In this companion to his previous volume, ""An Oklahoma I Had Never Seen Before,"" Davis D. Joyce presents fourteen essays that interpret Oklahoma's unique populist past and address current political and social issues. Joyce invited scholars and political activists to speak their minds on subjects ranging from gender, race, and religion to popular music, the energy industry, and economics.
These decidedly contrarian Sooner voices reflect the progressive, libertarian, and even radical viewpoints that influenced the state's creation. Contributors talk of growing up ""Okie and radical,"" of the legacy of Woody Guthrie in the Red Dirt music scene, and of the Sunbelt Alliance that helped to stop the building of the Black Fox nuclear power plant.
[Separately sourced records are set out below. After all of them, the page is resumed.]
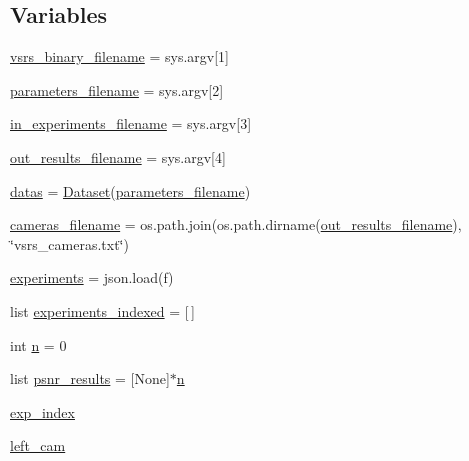 \subsection*{Variables}
\begin{DoxyCompactItemize}
\item 
\hyperlink{namespacepsnr__experiments_a5deb1c458380e20e1f7ada545e800a33}{vsrs\+\_\+binary\+\_\+filename} = sys.\+argv\mbox{[}1\mbox{]}
\item 
\hyperlink{namespacepsnr__experiments_a0232c22d1dfe44a97729ae546b058128}{parameters\+\_\+filename} = sys.\+argv\mbox{[}2\mbox{]}
\item 
\hyperlink{namespacepsnr__experiments_a32f07a4a298cf1838c1266dcbb7c768f}{in\+\_\+experiments\+\_\+filename} = sys.\+argv\mbox{[}3\mbox{]}
\item 
\hyperlink{namespacepsnr__experiments_a2b33b493337c179f491d18d3a4febdbf}{out\+\_\+results\+\_\+filename} = sys.\+argv\mbox{[}4\mbox{]}
\item 
\hyperlink{namespacepsnr__experiments_ad1579004777449df35b7cd0424133b10}{datas} = \hyperlink{classpylib_1_1dataset_1_1Dataset}{Dataset}(\hyperlink{namespacepsnr__experiments_a0232c22d1dfe44a97729ae546b058128}{parameters\+\_\+filename})
\item 
\hyperlink{namespacepsnr__experiments_a493d7ff5bdc4bfa915290d691912964f}{cameras\+\_\+filename} = os.\+path.\+join(os.\+path.\+dirname(\hyperlink{namespacepsnr__experiments_a2b33b493337c179f491d18d3a4febdbf}{out\+\_\+results\+\_\+filename}), \char`\"{}vsrs\+\_\+cameras.\+txt\char`\"{})
\item 
\hyperlink{namespacepsnr__experiments_ae848e8dc4a88ad45dc8f4fc578a145a3}{experiments} = json.\+load(f)
\item 
list \hyperlink{namespacepsnr__experiments_a6d491e2a38ac5e79f929cbe85e195d5f}{experiments\+\_\+indexed} = \mbox{[}$\,$\mbox{]}
\item 
int \hyperlink{namespacepsnr__experiments_a95bd6fade9f6e50f91daf28b20ab6d33}{n} = 0
\item 
list \hyperlink{namespacepsnr__experiments_a891f44706ebab018824dda78fa13840d}{psnr\+\_\+results} = \mbox{[}None\mbox{]}$\ast$\hyperlink{namespacepsnr__experiments_a95bd6fade9f6e50f91daf28b20ab6d33}{n}
\item 
\hyperlink{namespacepsnr__experiments_ac658a4900340b7cee6bed9c8e0fafe26}{exp\+\_\+index}
\item 
\hyperlink{namespacepsnr__experiments_a73bc4364dfa07a7d47d805235227b20b}{left\+\_\+cam}
\item 

\end{DoxyCompactItemize}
They look back at Oklahoma City's role in the early civil rights sit-in movement and at an Oklahoman's experience with Vietnam Veterans Against the War. They consider religion outside the mainstream - and everyday women squarely within these unique expressions of faith.
In assembling these engaging essays about Oklahoma and its past, Joyce calls on the alternative approach to history championed by Howard Zinn and also invokes Oklahoman Paul Harvey in offering us ""the rest of the story.""
Alternative Oklahoma urges an honest alternative exploration of the state's diverse past. It's an Oklahoma history that takes into account the overlooked and the left behind and contributes to a more open political dialogue in a state too often dismissed as unquestionably ""red.""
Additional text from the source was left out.